======== DATA EXTRACTS ========

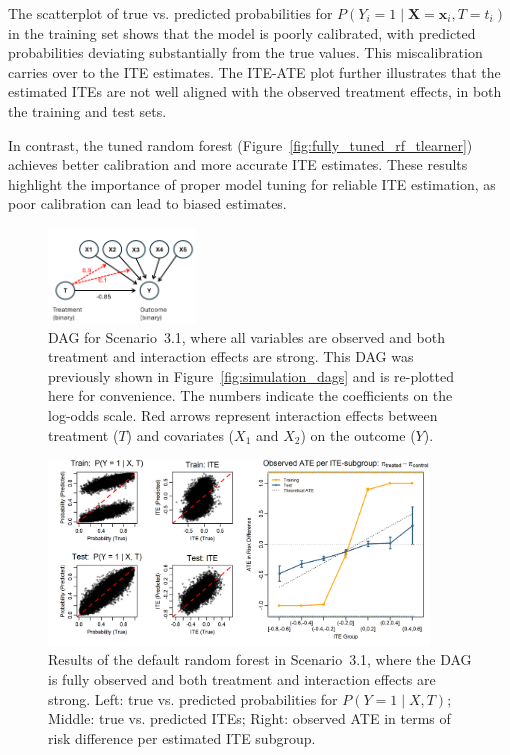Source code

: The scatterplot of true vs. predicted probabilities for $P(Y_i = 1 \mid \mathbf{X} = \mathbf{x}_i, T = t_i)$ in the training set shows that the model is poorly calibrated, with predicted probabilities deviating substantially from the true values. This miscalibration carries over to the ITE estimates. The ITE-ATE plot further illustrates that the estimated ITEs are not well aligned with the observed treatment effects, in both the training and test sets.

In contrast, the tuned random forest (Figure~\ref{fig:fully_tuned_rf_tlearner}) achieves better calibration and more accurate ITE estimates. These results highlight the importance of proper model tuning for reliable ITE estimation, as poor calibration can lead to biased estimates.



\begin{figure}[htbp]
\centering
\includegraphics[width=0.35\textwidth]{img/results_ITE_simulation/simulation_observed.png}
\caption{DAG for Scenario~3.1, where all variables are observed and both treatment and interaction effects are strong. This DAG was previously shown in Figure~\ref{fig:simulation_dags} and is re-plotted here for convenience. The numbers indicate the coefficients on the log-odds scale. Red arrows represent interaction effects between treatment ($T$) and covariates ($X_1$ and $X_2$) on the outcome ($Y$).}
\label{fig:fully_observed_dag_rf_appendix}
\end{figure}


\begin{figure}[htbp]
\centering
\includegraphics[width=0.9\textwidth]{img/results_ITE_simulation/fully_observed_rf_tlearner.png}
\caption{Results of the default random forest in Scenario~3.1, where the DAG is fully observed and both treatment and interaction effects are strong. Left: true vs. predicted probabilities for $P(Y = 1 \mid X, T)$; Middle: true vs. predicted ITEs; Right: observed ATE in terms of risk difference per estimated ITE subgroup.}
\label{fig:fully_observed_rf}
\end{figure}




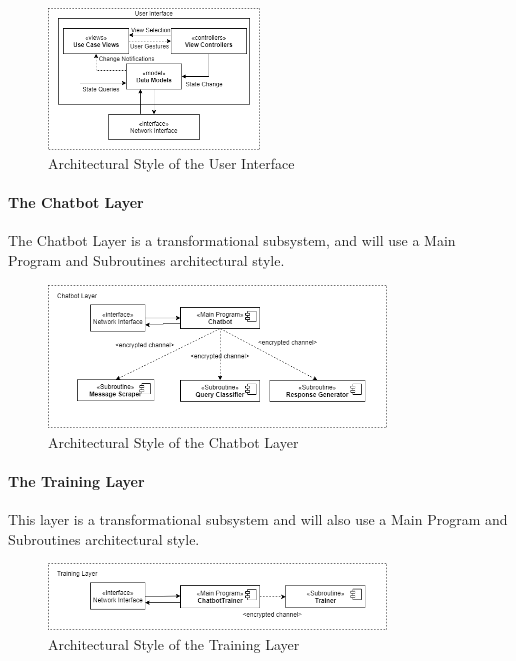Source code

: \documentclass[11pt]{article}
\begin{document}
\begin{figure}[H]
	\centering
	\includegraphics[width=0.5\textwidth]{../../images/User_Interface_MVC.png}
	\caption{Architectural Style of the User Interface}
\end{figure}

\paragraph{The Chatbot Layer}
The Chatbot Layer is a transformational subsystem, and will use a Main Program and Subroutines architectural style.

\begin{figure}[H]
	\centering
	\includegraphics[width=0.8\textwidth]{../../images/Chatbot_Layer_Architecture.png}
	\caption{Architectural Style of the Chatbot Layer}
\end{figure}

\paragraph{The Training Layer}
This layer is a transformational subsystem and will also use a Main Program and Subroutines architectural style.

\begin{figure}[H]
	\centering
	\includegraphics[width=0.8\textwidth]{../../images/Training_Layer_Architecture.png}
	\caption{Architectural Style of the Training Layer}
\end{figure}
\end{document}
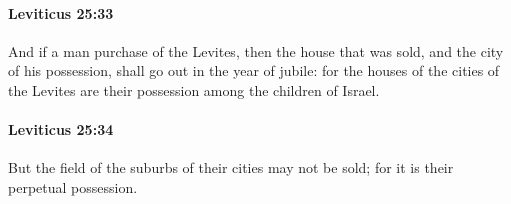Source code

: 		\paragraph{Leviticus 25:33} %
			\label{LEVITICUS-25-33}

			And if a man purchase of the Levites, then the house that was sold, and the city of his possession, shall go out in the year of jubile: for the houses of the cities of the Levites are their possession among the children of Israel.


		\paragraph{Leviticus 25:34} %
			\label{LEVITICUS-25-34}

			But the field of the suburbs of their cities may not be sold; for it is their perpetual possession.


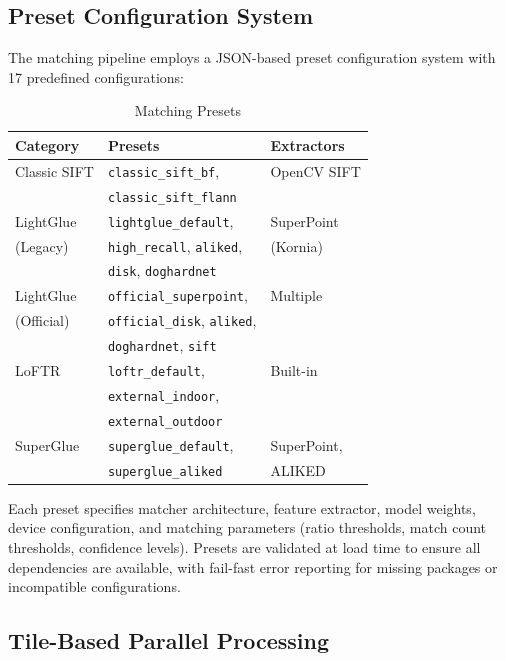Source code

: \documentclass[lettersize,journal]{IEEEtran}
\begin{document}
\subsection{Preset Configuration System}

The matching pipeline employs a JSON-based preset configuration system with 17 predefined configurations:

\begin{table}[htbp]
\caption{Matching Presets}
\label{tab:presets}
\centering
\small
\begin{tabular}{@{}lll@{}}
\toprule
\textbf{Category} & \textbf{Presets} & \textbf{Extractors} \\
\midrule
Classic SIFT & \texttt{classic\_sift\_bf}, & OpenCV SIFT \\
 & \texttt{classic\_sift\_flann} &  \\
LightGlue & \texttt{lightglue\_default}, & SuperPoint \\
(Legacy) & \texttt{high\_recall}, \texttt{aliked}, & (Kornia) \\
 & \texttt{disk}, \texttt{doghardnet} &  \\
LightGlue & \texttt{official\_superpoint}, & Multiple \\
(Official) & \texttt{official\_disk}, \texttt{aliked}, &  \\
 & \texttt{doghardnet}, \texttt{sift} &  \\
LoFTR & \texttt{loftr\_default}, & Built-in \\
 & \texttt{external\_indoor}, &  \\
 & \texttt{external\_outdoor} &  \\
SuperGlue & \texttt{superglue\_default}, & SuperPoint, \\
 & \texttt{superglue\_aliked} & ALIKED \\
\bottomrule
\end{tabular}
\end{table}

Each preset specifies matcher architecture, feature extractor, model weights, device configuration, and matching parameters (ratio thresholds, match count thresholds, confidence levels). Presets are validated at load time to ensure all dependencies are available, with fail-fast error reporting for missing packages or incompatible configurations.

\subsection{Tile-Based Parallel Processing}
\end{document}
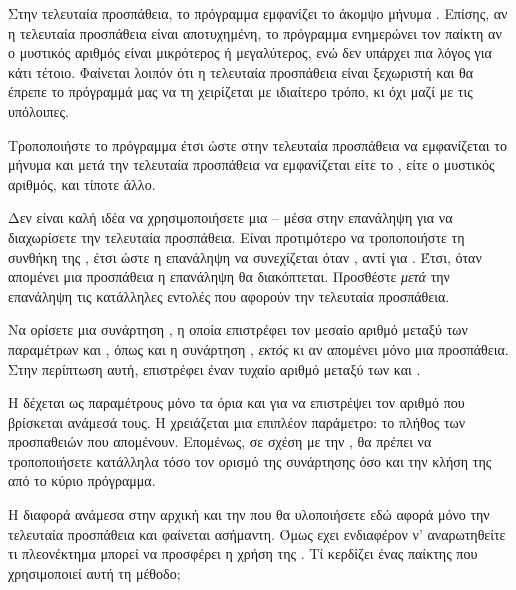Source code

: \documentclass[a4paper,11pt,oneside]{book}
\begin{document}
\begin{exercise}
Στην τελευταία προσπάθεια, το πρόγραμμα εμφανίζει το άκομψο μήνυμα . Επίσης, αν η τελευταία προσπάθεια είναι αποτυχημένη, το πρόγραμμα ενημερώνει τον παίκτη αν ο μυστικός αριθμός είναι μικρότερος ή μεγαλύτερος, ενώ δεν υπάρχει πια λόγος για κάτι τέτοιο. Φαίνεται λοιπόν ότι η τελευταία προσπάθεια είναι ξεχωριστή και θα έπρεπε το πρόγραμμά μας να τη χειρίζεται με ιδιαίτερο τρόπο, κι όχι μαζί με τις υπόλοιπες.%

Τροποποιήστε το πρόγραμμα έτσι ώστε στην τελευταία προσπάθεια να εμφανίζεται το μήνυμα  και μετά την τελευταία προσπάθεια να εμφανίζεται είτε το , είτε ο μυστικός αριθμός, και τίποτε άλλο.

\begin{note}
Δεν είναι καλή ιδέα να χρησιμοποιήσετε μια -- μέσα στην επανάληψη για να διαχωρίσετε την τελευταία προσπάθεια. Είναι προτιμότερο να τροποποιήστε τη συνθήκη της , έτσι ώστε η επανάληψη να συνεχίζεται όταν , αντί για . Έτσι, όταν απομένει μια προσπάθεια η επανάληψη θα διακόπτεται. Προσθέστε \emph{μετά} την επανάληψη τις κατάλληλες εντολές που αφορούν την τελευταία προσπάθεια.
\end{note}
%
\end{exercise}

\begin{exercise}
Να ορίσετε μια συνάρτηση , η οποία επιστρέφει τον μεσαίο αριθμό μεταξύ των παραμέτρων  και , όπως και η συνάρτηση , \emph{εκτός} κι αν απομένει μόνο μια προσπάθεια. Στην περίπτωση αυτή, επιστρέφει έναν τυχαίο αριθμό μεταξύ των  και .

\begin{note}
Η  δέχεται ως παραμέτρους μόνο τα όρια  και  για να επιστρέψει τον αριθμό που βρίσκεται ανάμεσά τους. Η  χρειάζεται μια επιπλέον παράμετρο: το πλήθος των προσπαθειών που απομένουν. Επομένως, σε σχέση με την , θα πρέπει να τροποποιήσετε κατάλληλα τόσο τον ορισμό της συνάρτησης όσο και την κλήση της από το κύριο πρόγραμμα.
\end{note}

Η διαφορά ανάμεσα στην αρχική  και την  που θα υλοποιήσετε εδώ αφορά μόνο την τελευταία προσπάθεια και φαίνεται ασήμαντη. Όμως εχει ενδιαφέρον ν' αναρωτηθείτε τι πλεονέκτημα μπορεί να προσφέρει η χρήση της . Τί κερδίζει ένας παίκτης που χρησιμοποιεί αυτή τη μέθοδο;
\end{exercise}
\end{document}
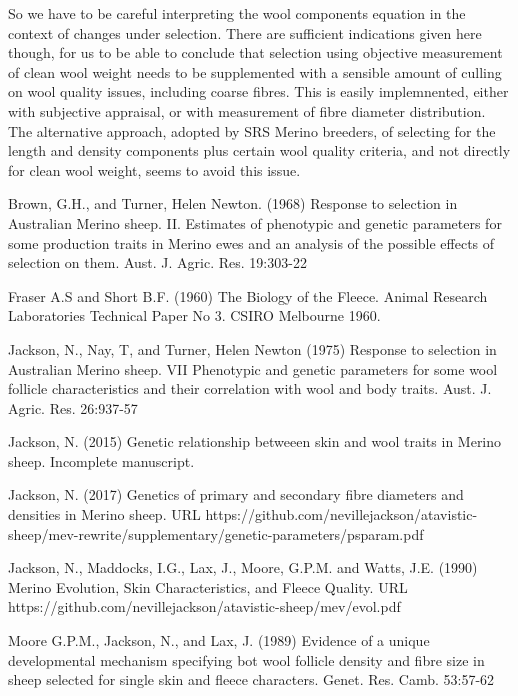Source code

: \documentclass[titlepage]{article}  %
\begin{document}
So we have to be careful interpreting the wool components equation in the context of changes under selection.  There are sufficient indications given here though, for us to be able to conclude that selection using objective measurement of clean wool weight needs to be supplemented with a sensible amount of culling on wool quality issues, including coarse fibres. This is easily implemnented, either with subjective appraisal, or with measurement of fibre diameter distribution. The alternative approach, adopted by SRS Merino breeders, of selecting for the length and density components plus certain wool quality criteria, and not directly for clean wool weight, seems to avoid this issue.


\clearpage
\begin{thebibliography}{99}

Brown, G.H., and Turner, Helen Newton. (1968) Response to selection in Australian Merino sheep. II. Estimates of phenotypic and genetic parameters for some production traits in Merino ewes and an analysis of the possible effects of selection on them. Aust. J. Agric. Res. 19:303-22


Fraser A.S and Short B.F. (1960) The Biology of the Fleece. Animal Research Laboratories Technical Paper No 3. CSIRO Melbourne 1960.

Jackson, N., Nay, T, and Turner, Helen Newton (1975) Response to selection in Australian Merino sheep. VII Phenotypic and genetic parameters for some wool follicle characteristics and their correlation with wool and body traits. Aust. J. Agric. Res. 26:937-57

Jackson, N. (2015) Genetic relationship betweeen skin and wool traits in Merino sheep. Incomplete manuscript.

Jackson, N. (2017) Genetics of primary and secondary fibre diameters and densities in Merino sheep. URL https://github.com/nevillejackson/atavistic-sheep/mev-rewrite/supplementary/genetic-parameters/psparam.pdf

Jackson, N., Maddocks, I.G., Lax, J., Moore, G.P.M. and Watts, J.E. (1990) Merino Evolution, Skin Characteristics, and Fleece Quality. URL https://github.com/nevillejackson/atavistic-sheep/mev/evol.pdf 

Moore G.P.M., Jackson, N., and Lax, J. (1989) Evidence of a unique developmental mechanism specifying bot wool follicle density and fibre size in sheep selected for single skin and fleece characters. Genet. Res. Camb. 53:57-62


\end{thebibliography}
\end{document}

========

*EXERCISE AIM*. When a line among the entries contains "article", pull that line out.

*ANSWER BOX*.
: \documentclass[11pt]{article}
: \documentclass[titlepage]{article}  %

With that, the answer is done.